Student Expertise Fuels Knowledge Exchange
by Agata Kostecka, MBA ‘11 (11/25/10)
The Sustainable Consulting Affinty Group organized a Knowledge Exchange, which allowed members to share their passion and expertise.
A consulting firm's most important assets are its people. In Johnson's Sustainability Consulting (SusCon) Affinity Group (AG), the same holds true. That's why in November, fresh from the excitement of the Net Impact conference, the SusCon AG organized a Knowledge Exchange, which allowed members to share their passion and expertise with the rest of the group and the Johnson Community as a whole.
Johnson's Sustainable Global Enterprise program draws students with a variety of interests across the broad spectrum of sustainable enterprise. The Exchange proved no different. Seven first and second year students gave presentations either about their work prior to Johnson or their internship experience to a packed room of students fortified with pizza.
Hala Hassoun began the discussion with an analysis of how marketing departments at major companies have adapted to serve customers who are increasingly aware and interested in sustainability issues.
Then, first year Rishi Sood broke down the mechanics of the European Union Trading Scheme (ETS) for carbon and carbon equivalent emissions and carbon offsets. The presentation sparked a lively discussion of acceptable offset projects, measurement and verification challenges, and what a global system might look like post 2012 when the Kyoto Protocol expires.
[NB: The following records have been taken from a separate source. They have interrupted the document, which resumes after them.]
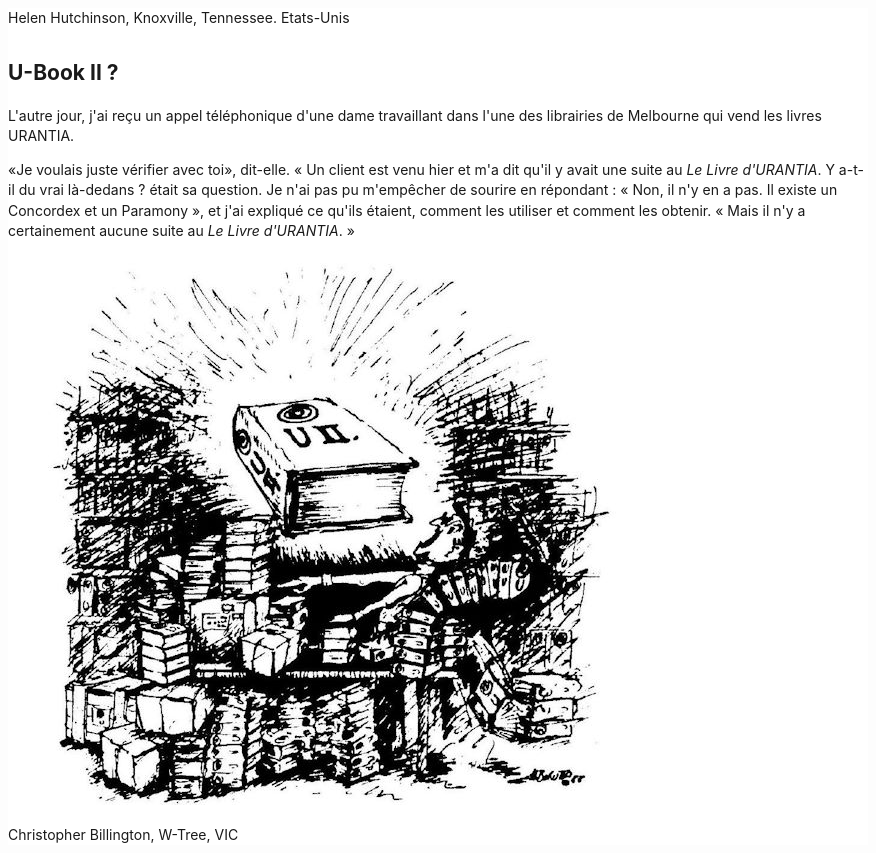 Helen Hutchinson, Knoxville, Tennessee. Etats-Unis

## U-Book II ?

L'autre jour, j'ai reçu un appel téléphonique d'une dame travaillant dans l'une des librairies de Melbourne qui vend les livres URANTIA.

«Je voulais juste vérifier avec toi», dit-elle. « Un client est venu hier et m'a dit qu'il y avait une suite au _Le Livre d'URANTIA_. Y a-t-il du vrai là-dedans ? était sa question. Je n'ai pas pu m'empêcher de sourire en répondant : « Non, il n'y en a pas. Il existe un Concordex et un Paramony », et j'ai expliqué ce qu'ils étaient, comment les utiliser et comment les obtenir. « Mais il n'y a certainement aucune suite au _Le Livre d'URANTIA_. »

<figure id="Figure_1" class="image urantiapedia" alt="U 2">
<img src="/image/article/606/u2.jpg">
</figure>

Christopher Billington, W-Tree, VIC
Kavya Krishna took the floor to diagram the basics of biogas and how it is made in a rural setting. She drew on her experience with SKG Sangha in India. We learned that these rural biogas converters have the ability to neutralize methane and produce a sludge slurry byproduct that can be made into compost and sold for additional income.
To continue the discussion, Rob Matelski and Jake Shirmer explained the different green building rating systems, going into detail about LEED, the most widely used standard in the United States. Attention to building emissions is warranted as buildings contribute 40% to global carbon emissions. To channel student interest in this area Johnson's SGE club has recently created a Green Buildings Affinity Group, led by Rob.
Closing out the evening were John Tauzel and Kevin Smith, speaking on the U.S. agricultural system and its complicated maze of organic standards. Although organic agriculture has increased at a breakneck pace, it is still a drop in the ocean of conventional agriculture. This last conversation brought the student group full circle back to Net Impact's keynote speech by Gary Hirshberg of Stonyfield Yogurt which served as an inspiring call to action for MBAs about to enter the workforce. The Exchange was a great example of how diverse our actions can be.